# Here is one, property pres contractor, read the bottom no experience required.



## brm1109 (Sep 17, 2012)

Benchmark Preservation Services LLC is currently recruiting vendors in the state of MD, PA, VA, NJ, DE who can perform the following types of jobs:
rekeys (specific key codes are used by each customer)
install lockboxes
debris removal
janitorial cleaning
lawn maint & landscaping
general hanyman services & repairs
pool maint & Boarding
window & door board ups
other misc duties as required
full rehabs

REQUIREMENTS FOR CONSIDERATION:
General Liability Ins - must have within 60 days after starting
internet / scanning / emailing / faxing capabilities 
digital camera to take before, during, & after pics of EACH JOB
fill out all vendor related paperwork 
cell phone & transportation (truck, van)
basic tools

You don't need any experience in this field, we will train the correct persons for this position. 
**CONTRACTING POSITION ONLY, NO IN HOUSE POSITIONS AVAILABLE**

Thanks
Benchmark Preservation Services, LLC 
:blink:


----------



## Dirtywhiteboy (Apr 13, 2012)

See anybody can do it:clap:


----------



## Guest (Aug 25, 2012)

Anybody with lots of money who plans on making little to nothing for their work and effort.


----------



## Guest (Aug 25, 2012)

Dirtywhiteboy said:


> See anybody can do it:clap:


Hey dirtylittlewhitebithows the house framing going for you?:laughing:


----------



## Dirtywhiteboy (Apr 13, 2012)

brm1109 said:


> You don't need any experience in this field, we will train the correct persons for this position.
> **CONTRACTING POSITION ONLY, NO IN HOUSE POSITIONS AVAILABLE**


:whistling See anybody can do it:clap:


----------



## Guest (Aug 25, 2012)

brm1109 said:


> Benchmark Preservation Services LLC is currently recruiting vendors in the state of MD, PA, VA, NJ, DE who can perform the following types of jobs:
> rekeys (specific key codes are used by each customer)
> install lockboxes
> debris removal
> ...


compensation, three fiddy pr hr:laughing:


----------



## BPWY (Apr 12, 2012)

The reason they don't want experienced folks is they know that a fng will be more likely to work for the pennies on the dollar they plan on paying.


----------



## mtmtnman (May 1, 2012)

BPWY said:


> The reason they don't want experienced folks is they know that a fng will be more likely to work for the pennies on the dollar they plan on paying.


And they will do everything they are told where us veterans know better than to do certain things.....


----------



## HollandPPC (Sep 22, 2012)

BPWY said:


> The reason they don't want experienced folks is they know that a fng will be more likely to work for the pennies on the dollar they plan on paying.
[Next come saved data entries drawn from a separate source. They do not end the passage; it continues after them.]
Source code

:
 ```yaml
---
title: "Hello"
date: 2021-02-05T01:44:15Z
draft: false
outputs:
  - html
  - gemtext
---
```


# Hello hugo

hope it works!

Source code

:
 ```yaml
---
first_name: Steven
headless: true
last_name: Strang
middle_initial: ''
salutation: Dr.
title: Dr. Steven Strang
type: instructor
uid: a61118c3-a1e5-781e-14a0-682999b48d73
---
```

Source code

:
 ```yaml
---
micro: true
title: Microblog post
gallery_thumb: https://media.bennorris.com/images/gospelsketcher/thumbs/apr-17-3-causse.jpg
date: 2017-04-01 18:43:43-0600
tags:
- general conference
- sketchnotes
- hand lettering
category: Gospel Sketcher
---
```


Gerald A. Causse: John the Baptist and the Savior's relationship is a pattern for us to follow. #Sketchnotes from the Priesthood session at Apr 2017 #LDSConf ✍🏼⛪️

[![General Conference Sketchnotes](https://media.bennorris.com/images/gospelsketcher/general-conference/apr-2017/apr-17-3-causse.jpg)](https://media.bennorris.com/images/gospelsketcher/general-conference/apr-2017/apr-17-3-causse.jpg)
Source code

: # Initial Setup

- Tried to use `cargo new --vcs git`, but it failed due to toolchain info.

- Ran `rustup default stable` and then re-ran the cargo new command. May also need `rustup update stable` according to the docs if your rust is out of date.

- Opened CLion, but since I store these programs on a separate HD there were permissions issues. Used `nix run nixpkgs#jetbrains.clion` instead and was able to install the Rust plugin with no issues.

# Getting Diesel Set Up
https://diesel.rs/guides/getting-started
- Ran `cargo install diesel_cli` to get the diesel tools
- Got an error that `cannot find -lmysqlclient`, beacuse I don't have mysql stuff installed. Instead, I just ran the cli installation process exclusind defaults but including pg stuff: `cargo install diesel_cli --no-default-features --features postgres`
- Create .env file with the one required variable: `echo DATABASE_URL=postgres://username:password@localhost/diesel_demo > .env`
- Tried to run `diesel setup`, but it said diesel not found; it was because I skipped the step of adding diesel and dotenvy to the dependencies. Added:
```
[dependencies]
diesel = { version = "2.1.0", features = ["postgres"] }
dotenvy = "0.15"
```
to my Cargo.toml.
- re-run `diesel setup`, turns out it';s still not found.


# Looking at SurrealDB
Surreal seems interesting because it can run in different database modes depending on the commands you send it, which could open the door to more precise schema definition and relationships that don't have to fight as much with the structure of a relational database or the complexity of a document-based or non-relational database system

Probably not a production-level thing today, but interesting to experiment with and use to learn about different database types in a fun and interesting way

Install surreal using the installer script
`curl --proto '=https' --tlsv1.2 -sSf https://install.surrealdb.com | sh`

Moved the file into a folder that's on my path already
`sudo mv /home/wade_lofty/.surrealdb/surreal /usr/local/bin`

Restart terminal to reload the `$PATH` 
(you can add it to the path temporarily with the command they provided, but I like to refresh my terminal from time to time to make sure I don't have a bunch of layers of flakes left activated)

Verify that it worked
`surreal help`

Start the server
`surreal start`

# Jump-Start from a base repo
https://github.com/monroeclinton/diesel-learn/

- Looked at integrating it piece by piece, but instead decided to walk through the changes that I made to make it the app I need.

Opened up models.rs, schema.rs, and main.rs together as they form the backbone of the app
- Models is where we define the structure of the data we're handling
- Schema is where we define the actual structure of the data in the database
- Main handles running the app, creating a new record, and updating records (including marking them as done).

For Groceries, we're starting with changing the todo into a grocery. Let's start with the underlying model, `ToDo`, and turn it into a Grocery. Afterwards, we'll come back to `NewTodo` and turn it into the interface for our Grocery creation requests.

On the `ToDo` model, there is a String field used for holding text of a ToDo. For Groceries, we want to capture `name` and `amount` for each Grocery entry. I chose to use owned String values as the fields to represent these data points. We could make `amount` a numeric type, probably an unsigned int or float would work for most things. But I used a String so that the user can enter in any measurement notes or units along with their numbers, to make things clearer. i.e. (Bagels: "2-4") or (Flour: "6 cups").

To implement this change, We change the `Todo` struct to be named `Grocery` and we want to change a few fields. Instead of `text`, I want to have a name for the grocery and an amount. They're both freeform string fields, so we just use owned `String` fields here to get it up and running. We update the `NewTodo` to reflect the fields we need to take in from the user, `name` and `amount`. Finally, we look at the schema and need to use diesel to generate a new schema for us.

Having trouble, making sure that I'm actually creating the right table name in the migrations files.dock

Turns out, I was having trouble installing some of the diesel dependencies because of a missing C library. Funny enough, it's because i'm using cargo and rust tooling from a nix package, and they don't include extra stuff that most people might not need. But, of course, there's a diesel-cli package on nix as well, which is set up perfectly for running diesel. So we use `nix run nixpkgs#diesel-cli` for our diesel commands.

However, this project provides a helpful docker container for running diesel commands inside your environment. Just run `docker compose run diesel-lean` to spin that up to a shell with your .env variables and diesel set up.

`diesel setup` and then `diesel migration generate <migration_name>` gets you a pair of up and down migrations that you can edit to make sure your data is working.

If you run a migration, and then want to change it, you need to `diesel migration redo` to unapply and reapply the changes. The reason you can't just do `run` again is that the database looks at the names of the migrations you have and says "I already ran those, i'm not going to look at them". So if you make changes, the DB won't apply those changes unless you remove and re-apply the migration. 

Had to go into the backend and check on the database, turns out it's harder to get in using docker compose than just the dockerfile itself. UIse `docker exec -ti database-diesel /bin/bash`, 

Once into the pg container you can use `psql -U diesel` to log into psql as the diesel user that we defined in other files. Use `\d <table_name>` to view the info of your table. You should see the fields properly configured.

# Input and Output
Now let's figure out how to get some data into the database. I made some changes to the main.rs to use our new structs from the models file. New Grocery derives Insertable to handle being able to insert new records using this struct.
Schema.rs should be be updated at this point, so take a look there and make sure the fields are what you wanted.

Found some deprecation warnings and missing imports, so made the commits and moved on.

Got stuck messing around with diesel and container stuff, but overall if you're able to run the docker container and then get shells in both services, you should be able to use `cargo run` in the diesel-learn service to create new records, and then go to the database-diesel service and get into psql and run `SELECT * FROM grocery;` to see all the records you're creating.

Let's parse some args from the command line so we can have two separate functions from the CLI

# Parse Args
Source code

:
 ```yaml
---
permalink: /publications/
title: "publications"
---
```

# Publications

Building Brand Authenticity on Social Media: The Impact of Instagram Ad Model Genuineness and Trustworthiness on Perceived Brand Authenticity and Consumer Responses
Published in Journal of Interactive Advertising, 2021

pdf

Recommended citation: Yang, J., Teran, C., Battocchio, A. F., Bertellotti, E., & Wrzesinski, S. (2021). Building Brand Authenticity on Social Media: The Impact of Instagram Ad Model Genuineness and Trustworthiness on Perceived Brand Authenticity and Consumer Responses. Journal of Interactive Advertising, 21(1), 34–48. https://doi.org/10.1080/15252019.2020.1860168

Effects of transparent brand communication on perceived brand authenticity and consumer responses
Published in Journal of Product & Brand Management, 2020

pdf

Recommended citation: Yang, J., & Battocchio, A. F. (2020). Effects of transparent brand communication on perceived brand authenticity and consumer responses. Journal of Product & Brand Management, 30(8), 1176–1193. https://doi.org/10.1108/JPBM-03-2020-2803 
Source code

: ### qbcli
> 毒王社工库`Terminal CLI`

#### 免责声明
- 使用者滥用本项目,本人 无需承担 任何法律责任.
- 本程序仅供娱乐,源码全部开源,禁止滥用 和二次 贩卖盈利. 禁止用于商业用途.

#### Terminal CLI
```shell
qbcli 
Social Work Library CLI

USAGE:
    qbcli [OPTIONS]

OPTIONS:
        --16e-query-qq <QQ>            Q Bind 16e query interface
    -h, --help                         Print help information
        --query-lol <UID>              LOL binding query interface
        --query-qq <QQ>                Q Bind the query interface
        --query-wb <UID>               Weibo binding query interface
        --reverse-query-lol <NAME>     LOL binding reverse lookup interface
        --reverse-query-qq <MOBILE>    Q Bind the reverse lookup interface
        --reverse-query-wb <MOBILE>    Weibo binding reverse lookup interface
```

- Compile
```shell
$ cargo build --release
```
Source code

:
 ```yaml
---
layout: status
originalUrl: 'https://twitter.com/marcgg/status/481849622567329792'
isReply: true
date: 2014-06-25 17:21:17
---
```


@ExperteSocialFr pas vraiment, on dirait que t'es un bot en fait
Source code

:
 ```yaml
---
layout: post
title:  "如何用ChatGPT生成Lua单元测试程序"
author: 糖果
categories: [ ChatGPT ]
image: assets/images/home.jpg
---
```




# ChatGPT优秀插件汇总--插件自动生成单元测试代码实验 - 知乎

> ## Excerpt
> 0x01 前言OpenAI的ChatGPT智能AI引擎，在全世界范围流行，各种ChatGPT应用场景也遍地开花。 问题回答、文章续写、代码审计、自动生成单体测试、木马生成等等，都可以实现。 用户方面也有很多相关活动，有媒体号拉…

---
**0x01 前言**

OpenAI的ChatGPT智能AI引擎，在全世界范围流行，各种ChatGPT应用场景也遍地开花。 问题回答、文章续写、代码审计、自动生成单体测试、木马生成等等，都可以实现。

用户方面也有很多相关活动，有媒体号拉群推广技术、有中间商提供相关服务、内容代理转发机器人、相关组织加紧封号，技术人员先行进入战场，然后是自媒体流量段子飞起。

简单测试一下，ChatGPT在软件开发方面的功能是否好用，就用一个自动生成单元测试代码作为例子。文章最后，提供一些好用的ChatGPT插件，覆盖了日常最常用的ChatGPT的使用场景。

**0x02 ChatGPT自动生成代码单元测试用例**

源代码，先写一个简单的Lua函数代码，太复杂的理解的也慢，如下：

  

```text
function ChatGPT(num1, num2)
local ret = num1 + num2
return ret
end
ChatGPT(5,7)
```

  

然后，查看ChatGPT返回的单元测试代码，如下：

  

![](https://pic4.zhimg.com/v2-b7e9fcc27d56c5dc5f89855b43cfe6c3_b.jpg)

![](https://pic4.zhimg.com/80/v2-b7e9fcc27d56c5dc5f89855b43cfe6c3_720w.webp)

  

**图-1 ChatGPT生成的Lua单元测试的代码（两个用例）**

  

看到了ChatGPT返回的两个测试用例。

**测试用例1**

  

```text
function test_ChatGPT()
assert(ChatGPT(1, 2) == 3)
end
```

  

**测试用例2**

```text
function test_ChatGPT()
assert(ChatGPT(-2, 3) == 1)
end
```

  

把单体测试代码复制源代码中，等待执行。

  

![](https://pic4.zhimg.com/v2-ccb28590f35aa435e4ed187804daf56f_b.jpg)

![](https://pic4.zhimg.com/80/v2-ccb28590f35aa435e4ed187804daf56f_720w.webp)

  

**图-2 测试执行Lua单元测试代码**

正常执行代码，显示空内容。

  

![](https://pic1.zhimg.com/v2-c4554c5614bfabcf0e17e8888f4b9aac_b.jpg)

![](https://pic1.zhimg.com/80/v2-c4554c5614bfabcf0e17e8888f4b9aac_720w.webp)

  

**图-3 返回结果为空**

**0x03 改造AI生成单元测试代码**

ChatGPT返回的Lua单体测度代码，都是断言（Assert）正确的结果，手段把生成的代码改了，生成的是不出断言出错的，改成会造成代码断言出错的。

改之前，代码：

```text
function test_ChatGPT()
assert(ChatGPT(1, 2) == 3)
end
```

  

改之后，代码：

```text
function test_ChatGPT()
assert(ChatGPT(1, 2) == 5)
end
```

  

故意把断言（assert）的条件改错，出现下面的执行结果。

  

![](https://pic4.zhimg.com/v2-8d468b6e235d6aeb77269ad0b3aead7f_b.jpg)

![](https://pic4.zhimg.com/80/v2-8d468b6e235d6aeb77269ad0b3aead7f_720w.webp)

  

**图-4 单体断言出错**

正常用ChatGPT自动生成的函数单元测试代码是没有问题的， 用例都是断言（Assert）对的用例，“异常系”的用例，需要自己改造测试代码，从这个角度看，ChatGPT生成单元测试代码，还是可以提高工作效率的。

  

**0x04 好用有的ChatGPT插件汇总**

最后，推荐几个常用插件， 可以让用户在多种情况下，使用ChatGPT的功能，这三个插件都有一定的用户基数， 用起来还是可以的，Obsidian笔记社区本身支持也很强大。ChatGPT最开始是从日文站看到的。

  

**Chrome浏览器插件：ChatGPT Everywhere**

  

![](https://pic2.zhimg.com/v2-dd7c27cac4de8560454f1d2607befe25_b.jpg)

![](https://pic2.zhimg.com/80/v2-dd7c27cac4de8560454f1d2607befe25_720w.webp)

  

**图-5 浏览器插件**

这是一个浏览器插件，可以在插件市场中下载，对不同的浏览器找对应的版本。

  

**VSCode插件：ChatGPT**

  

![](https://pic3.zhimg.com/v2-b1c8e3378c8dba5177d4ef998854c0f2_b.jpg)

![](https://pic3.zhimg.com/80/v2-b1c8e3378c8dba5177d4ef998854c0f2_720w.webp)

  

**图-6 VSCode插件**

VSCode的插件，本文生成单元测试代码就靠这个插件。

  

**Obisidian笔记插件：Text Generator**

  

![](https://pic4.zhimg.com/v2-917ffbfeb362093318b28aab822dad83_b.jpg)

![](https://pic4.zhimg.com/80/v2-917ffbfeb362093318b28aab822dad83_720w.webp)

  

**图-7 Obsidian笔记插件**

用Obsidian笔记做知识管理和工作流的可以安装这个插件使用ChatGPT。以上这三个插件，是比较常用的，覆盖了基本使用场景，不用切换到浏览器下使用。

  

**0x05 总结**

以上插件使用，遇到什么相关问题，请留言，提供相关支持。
It rubs the lotion on the skin or else it gets the hose again.


----------



## Guest (Aug 26, 2012)

mtmtnman said:


> And they will do everything they are told where us veterans know better than to do certain things.....


Yes I'm thinking this is the reason for "No experience needed" or wanted in this case.


----------



## BPWY (Apr 12, 2012)

mtmtnman said:


> And they will do everything they are told where us veterans know better than to do certain things.....






No doubt, then they can pin it all on the FNG's insurance.


----------